▶ What is expected: Retrieve every line of the data holding the word "false".

▶ Dataset records:
━━━━━━

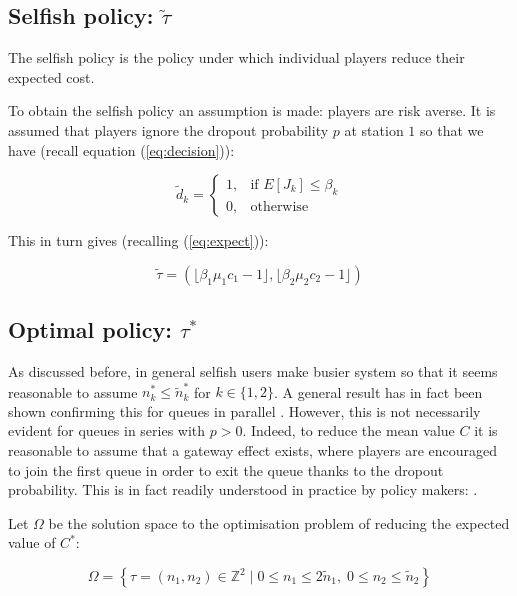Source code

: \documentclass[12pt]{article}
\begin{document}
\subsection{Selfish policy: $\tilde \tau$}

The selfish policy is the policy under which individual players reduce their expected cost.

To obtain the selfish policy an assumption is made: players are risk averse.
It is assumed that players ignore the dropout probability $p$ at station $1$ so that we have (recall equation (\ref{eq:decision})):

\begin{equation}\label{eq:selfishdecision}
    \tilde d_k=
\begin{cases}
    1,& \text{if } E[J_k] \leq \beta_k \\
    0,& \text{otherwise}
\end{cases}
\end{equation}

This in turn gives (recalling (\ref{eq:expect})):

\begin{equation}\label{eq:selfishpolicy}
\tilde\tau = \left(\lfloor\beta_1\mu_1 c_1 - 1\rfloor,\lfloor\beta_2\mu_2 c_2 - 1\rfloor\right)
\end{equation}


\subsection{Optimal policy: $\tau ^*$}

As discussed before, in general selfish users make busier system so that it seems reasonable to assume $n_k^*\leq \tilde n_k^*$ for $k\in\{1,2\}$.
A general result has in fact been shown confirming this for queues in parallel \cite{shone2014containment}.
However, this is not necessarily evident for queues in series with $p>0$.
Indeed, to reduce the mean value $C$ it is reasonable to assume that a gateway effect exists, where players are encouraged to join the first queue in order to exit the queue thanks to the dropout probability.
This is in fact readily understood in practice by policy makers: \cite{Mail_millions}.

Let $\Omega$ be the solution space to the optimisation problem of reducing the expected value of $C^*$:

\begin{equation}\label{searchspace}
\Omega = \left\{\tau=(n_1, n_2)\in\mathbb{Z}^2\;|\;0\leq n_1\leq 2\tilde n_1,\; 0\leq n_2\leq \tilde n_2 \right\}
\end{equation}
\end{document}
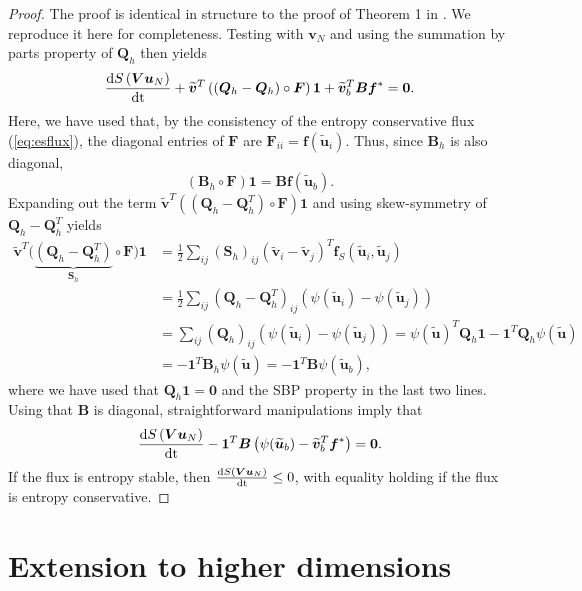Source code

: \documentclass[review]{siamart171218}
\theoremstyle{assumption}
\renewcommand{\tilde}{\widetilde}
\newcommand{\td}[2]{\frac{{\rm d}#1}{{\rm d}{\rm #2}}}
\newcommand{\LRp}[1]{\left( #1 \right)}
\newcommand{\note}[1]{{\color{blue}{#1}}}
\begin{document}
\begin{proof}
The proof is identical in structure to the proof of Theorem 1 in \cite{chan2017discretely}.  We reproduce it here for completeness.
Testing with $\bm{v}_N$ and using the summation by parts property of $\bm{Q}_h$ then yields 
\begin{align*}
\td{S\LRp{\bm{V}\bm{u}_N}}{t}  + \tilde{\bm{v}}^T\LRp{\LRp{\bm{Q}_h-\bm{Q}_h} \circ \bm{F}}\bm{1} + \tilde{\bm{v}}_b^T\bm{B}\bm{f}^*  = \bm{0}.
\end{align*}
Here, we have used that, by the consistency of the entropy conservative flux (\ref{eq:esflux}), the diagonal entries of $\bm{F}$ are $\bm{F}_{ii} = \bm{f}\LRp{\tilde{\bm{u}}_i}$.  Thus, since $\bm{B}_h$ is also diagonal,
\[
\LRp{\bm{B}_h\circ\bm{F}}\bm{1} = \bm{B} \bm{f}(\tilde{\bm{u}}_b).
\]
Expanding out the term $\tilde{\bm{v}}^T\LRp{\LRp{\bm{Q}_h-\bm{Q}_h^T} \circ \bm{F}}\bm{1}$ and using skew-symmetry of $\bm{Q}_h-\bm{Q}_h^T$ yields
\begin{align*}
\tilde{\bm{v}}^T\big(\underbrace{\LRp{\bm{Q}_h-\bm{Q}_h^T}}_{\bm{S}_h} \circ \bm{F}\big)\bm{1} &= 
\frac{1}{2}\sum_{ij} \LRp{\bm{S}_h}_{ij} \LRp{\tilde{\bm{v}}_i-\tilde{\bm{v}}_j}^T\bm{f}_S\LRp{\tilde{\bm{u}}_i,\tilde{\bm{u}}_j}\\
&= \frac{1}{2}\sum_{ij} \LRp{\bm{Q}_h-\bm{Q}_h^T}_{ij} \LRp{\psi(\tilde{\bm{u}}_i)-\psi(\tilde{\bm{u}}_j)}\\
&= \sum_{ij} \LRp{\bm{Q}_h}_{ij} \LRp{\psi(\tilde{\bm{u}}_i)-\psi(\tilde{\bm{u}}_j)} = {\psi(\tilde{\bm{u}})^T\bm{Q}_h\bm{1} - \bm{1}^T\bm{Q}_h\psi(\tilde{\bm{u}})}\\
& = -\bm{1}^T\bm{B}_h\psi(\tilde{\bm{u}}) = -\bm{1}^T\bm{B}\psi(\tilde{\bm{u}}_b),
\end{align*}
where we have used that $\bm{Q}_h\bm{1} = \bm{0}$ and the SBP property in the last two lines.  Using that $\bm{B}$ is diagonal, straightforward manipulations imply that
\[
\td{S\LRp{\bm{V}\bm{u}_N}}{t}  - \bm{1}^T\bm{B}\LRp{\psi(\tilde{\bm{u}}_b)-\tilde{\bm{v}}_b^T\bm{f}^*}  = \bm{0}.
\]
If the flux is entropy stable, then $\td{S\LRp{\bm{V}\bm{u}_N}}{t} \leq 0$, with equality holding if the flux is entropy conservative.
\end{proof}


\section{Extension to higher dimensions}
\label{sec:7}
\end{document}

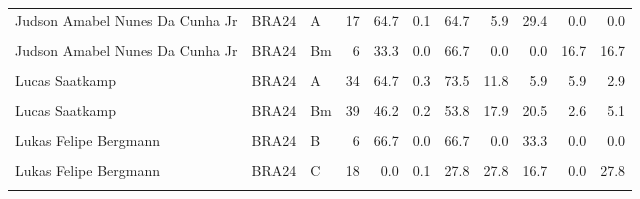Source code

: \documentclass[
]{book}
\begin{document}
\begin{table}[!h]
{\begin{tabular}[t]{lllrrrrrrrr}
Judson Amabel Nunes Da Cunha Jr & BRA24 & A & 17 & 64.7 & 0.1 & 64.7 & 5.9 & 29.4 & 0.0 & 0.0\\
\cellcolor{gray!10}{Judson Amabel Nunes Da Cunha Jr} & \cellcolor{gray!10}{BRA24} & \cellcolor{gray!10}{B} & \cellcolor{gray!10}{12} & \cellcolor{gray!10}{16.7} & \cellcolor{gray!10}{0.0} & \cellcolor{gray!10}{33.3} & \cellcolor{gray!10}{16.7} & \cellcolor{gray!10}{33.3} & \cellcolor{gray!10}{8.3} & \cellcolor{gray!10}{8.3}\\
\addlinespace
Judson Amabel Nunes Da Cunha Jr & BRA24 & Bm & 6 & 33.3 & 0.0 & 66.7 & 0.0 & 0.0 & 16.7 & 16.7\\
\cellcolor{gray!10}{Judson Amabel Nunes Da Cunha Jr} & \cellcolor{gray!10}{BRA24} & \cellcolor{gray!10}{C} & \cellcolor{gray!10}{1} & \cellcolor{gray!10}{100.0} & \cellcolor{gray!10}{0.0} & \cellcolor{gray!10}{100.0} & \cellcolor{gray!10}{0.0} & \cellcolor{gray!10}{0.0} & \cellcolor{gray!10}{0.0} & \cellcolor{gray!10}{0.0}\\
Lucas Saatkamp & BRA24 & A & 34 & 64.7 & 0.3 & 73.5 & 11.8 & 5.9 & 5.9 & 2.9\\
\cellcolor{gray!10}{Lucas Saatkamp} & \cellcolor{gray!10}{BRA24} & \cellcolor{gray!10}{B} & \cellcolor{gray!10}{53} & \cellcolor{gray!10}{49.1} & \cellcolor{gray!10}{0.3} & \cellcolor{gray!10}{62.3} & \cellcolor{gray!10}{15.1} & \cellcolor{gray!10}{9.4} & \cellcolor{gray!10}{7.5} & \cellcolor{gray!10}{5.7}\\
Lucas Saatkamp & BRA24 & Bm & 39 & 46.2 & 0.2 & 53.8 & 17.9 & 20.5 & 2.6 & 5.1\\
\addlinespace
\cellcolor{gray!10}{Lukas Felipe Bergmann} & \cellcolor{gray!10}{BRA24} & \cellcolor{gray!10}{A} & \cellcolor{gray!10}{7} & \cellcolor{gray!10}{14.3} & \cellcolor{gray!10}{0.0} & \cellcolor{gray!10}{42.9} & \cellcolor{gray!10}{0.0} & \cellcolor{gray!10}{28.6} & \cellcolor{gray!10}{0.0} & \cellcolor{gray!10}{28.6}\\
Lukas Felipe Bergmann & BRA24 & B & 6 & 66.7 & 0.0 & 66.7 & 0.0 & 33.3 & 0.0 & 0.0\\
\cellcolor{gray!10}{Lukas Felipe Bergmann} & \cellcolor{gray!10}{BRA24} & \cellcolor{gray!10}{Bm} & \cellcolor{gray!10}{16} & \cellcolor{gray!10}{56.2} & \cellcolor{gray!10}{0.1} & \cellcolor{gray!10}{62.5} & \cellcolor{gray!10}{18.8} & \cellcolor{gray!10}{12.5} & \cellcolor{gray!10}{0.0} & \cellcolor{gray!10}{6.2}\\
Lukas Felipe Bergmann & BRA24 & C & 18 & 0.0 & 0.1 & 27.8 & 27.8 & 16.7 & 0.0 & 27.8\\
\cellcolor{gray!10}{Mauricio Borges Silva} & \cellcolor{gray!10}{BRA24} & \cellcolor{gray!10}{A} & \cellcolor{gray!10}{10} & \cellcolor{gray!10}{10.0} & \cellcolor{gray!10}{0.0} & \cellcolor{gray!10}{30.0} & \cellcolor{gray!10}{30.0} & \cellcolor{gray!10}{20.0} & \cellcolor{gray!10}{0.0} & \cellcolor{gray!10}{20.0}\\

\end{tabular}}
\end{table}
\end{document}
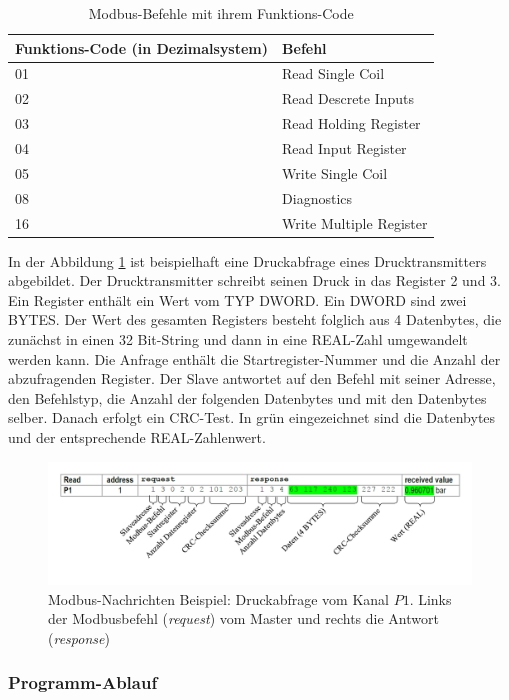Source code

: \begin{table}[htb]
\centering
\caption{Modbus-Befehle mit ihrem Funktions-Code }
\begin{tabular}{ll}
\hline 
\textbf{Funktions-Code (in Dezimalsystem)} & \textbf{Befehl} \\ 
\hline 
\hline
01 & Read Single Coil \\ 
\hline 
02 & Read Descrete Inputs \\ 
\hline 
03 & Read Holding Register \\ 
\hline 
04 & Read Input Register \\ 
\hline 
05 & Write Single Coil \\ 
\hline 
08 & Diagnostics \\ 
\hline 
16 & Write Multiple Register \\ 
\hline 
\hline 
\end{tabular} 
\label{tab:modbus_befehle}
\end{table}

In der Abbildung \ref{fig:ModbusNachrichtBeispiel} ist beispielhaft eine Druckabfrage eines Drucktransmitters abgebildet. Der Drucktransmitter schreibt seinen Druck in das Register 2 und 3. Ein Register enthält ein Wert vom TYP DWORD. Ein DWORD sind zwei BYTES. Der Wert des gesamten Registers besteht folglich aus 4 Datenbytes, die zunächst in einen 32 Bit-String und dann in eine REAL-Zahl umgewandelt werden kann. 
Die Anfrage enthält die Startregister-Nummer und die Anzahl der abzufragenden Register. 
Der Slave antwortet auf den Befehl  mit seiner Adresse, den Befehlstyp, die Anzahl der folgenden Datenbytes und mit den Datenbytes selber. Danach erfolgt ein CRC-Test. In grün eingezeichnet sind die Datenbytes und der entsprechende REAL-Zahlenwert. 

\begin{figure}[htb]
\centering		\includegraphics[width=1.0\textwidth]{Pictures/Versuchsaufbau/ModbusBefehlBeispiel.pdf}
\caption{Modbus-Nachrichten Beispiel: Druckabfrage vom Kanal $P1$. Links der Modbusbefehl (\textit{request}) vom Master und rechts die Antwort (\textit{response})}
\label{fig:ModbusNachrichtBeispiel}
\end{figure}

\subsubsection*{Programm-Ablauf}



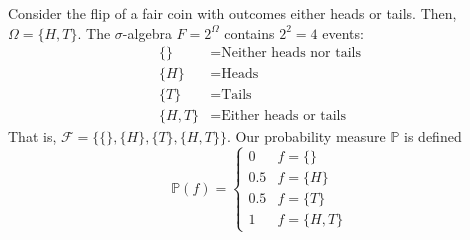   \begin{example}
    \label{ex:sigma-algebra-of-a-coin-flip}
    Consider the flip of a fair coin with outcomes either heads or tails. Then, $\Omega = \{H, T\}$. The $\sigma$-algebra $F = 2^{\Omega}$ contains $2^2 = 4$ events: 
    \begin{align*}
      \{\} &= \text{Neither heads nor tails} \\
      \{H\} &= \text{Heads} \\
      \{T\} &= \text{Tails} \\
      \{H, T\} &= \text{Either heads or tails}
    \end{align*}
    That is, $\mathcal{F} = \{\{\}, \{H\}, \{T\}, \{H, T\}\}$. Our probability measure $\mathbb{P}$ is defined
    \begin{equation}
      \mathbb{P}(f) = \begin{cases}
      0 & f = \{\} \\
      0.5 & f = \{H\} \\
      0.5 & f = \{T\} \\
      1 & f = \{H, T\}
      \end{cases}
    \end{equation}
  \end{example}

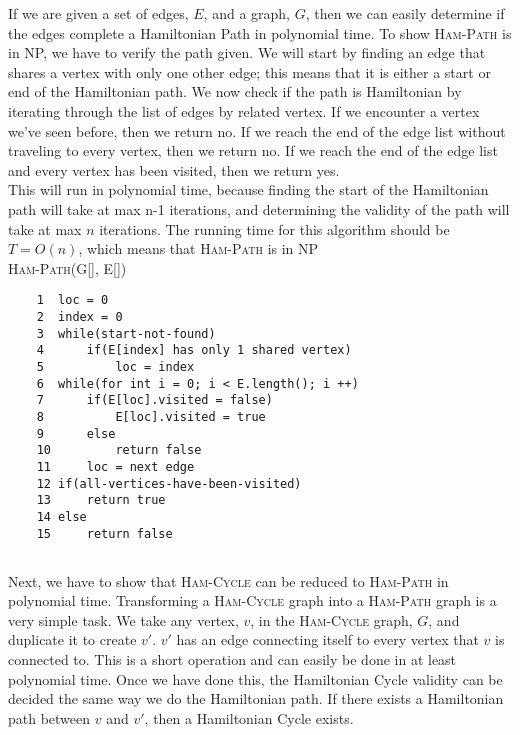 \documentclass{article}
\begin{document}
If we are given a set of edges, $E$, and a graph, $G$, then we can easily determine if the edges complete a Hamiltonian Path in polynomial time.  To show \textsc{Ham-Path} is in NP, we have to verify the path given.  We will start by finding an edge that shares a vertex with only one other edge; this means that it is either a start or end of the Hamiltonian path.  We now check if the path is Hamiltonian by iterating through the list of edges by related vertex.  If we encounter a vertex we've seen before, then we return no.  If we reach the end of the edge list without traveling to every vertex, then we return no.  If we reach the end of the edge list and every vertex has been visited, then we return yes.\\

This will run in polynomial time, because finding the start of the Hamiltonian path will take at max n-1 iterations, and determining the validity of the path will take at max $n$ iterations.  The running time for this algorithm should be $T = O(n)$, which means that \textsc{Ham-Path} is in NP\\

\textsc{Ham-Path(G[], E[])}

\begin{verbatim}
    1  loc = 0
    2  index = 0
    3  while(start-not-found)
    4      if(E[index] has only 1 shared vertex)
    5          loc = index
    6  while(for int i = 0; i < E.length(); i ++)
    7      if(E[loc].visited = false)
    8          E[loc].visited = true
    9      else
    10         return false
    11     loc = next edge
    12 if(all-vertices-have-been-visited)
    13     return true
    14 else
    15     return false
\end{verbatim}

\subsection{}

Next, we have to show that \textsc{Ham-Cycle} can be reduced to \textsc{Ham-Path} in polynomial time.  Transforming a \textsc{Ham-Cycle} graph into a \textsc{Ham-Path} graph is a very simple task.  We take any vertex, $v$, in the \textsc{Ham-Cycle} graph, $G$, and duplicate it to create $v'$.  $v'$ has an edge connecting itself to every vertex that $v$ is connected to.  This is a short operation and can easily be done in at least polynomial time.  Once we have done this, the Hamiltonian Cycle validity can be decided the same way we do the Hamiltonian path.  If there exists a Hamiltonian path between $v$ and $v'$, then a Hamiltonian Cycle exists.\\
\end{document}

━━━━━━

▶ Response area:
    7      if(E[loc].visited = false)
    10         return false
    15     return false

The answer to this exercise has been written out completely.